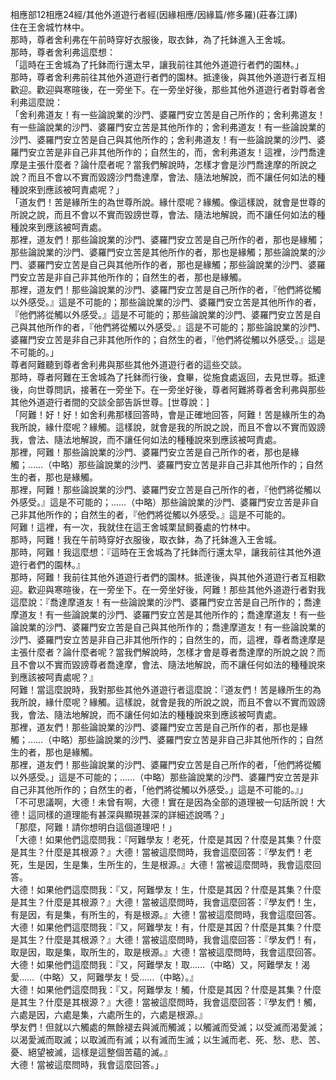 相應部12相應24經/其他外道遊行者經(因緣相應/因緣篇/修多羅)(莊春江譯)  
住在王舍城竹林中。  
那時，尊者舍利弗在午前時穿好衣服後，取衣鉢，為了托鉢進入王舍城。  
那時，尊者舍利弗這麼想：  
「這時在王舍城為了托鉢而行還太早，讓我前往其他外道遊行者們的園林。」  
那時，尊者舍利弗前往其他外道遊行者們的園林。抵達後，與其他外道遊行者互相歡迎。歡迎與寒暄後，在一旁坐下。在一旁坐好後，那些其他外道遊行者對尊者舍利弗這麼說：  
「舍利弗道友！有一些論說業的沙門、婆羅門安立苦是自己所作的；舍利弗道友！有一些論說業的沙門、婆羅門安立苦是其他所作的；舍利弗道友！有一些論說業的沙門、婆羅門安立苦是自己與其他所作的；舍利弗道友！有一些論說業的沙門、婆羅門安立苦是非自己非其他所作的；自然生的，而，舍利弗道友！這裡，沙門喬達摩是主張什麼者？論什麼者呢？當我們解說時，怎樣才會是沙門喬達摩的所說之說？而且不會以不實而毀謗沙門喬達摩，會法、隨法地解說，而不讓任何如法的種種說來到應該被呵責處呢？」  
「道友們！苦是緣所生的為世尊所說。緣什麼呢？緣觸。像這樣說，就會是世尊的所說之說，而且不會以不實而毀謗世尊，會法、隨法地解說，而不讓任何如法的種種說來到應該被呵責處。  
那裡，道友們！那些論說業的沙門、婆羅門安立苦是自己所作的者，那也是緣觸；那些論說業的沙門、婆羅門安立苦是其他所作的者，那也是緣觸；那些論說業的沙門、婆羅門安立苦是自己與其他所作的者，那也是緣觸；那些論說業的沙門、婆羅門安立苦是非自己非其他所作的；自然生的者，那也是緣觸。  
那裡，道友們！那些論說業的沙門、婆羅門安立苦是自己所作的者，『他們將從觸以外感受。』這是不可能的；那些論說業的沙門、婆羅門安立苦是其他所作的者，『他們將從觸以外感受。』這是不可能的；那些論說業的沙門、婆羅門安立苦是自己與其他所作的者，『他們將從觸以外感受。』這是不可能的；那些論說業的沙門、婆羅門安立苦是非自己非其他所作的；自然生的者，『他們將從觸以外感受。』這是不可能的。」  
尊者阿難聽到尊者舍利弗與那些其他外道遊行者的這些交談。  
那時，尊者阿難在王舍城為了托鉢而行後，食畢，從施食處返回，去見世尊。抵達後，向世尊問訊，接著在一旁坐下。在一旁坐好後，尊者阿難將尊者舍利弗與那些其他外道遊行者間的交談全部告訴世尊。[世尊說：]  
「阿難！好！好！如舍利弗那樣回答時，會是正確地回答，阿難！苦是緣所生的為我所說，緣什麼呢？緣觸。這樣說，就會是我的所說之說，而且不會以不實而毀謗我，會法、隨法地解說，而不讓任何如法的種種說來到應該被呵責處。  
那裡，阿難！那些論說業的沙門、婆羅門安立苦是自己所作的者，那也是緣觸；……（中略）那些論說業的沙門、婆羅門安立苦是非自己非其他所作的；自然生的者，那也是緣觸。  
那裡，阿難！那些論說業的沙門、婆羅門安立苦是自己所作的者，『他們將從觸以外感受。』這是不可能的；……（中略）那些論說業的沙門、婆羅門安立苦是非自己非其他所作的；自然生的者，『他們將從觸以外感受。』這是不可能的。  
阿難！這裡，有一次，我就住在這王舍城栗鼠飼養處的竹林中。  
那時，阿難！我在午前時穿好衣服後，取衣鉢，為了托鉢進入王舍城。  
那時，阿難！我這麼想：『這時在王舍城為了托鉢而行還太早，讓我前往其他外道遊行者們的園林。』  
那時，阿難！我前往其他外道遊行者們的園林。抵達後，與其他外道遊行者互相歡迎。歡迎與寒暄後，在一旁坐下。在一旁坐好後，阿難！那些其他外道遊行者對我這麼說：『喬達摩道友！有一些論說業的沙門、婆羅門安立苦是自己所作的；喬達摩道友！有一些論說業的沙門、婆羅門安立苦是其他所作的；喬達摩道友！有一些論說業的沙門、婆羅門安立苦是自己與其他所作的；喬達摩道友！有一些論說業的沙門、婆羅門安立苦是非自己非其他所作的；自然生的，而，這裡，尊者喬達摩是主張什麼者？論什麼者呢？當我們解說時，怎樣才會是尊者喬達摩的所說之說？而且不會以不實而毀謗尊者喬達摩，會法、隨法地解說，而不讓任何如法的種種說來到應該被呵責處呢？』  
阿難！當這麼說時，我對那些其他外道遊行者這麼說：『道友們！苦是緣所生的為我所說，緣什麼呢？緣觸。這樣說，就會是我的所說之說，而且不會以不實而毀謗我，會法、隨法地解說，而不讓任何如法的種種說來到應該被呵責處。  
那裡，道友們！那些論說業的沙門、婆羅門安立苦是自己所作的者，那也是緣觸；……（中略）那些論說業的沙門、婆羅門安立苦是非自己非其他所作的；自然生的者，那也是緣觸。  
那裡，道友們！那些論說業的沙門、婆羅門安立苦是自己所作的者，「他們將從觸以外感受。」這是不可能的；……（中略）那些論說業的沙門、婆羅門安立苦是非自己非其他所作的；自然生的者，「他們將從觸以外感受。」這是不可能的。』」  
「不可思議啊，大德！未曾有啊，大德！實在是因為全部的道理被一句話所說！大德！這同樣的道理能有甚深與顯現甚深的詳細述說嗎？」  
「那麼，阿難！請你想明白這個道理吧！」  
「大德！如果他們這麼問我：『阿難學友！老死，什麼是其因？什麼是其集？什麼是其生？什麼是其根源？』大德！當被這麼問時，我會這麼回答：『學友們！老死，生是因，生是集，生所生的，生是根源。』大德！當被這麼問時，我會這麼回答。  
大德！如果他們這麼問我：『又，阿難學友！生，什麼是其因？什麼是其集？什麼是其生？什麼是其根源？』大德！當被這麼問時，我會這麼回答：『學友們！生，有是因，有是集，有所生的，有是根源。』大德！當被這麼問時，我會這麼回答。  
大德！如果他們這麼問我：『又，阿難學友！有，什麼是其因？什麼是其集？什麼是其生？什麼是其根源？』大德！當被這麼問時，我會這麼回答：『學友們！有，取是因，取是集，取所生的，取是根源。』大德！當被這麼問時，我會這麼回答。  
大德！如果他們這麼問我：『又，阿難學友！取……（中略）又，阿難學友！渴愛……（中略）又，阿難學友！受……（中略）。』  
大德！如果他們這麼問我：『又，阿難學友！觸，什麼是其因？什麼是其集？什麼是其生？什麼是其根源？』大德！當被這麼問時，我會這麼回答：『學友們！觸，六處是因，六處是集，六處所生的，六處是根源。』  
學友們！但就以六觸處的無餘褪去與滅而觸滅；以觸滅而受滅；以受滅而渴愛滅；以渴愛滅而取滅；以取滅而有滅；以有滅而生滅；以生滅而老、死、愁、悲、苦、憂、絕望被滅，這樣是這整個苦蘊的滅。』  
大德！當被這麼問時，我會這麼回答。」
.....
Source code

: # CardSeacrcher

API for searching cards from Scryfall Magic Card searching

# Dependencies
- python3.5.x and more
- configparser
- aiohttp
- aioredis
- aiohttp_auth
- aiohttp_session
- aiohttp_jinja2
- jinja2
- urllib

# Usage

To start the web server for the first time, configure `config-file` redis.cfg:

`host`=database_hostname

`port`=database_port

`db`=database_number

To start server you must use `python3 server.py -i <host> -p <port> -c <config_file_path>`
.....
Look over the listing and return each line that holds "為了托鉢進入王舍城".

Solution:
那時，尊者舍利弗在午前時穿好衣服後，取衣鉢，為了托鉢進入王舍城。  
那時，阿難！我在午前時穿好衣服後，取衣鉢，為了托鉢進入王舍城。  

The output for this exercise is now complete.